- Original language: English
- Written by: Eric Linklater
- Genre: Comedy
- Setting: Edinburgh, Scotland

Premiere
- Date: 31 March 1952
- Place: Wimbledon Theatre, London

= The Mortimer Touch =

1952 play

The Mortimer Touch is a comedy play by the British writer Eric Linklater. It was developed out of an earlier work of his The Atom Doctor which appeared at the 1950 Edinburgh Festival and drew inspiration from Ben Jonson's The Alchemist.

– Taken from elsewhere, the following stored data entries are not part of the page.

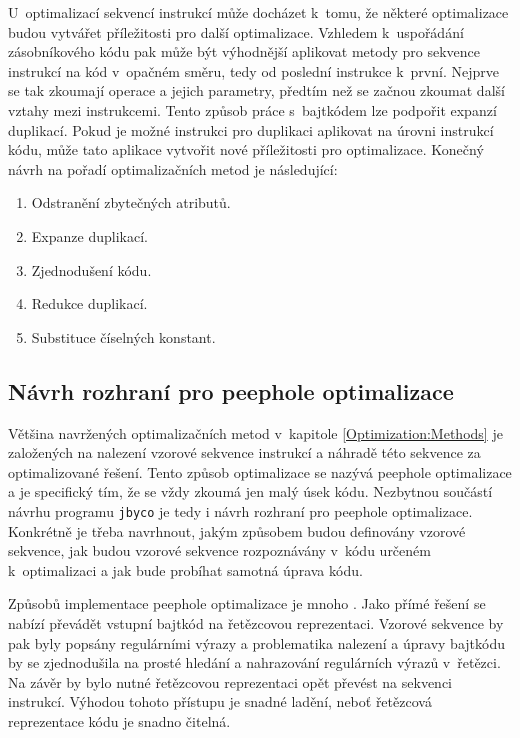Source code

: U~optimalizací sekvencí instrukcí může docházet k~tomu, že některé optimalizace budou vytvářet příležitosti pro další optimalizace. Vzhledem k~uspořádání zásobníkového kódu pak může být výhodnější aplikovat metody pro sekvence instrukcí na kód v~opačném směru, tedy od poslední instrukce k~první. Nejprve se tak zkoumají operace a jejich parametry, předtím než se začnou zkoumat další vztahy mezi instrukcemi. Tento způsob práce s~bajtkódem lze podpořit expanzí duplikací. Pokud je možné instrukci pro duplikaci aplikovat na úrovni instrukcí kódu, může tato aplikace vytvořit nové příležitosti pro optimalizace.
Konečný návrh na pořadí optimalizačních metod je následující:

\begin{enumerate}
\setlength{\itemsep}{0pt}
\setlength{\parskip}{0pt}
\item Odstranění zbytečných atributů.
\item Expanze duplikací. 
\item Zjednodušení kódu.
\item Redukce duplikací.
\item Substituce číselných konstant.
\end{enumerate}


\subsection{Návrh rozhraní pro peephole optimalizace}

Většina navržených optimalizačních metod v~kapitole \ref{Optimization:Methods} je založených na nalezení vzorové sekvence instrukcí a náhradě této sekvence za optimalizované řešení. Tento způsob optimalizace se nazývá peephole optimalizace \cite{} a je specifický tím, že se vždy zkoumá jen malý úsek kódu. Nezbytnou součástí návrhu programu \texttt{jbyco} je tedy i návrh rozhraní pro peephole optimalizace. Konkrétně je třeba navrhnout, jakým způsobem budou definovány vzorové sekvence, jak budou vzorové sekvence rozpoznávány v~kódu určeném k~optimalizaci a jak bude probíhat samotná úprava kódu.

Způsobů implementace peephole optimalizace je mnoho \cite{}. Jako přímé řešení se nabízí převádět vstupní bajtkód na řetězcovou reprezentaci. Vzorové sekvence by pak byly popsány regulárními výrazy a problematika nalezení a úpravy bajtkódu by se zjednodušila na prosté hledání a nahrazování regulárních výrazů v~řetězci. Na závěr by bylo nutné řetězcovou reprezentaci opět převést na sekvenci instrukcí. Výhodou tohoto přístupu je snadné ladění, neboť řetězcová reprezentace kódu je snadno čitelná.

It premiered at the Wimbledon Theatre before transferring to the Duke of York's Theatre in the West End where it ran for 45 performances between 30 April and 7 June 1952. The original West End cast included Mervyn Johns, Roger Livesey, Richard Pearson, George Relph, William Mervyn, Harry Towb, Vincent Holman, Mona Washbourne, Pamela Brown, Esma Cannon, Glen Alyn and Molly Urquhart. It was published the same year by Samuel French.

==Bibliography==
- Reilly, John M. Twentieth Century Crime & Mystery Writers. Springer, 2015.
- Royle, Trevor. The Macmillan Companion to Scottish Literature. Macmillan, 1983.
- Wearing, J. P. The London Stage 1950–1959: A Calendar of Productions, Performers, and Personnel. Rowman & Littlefield, 2014.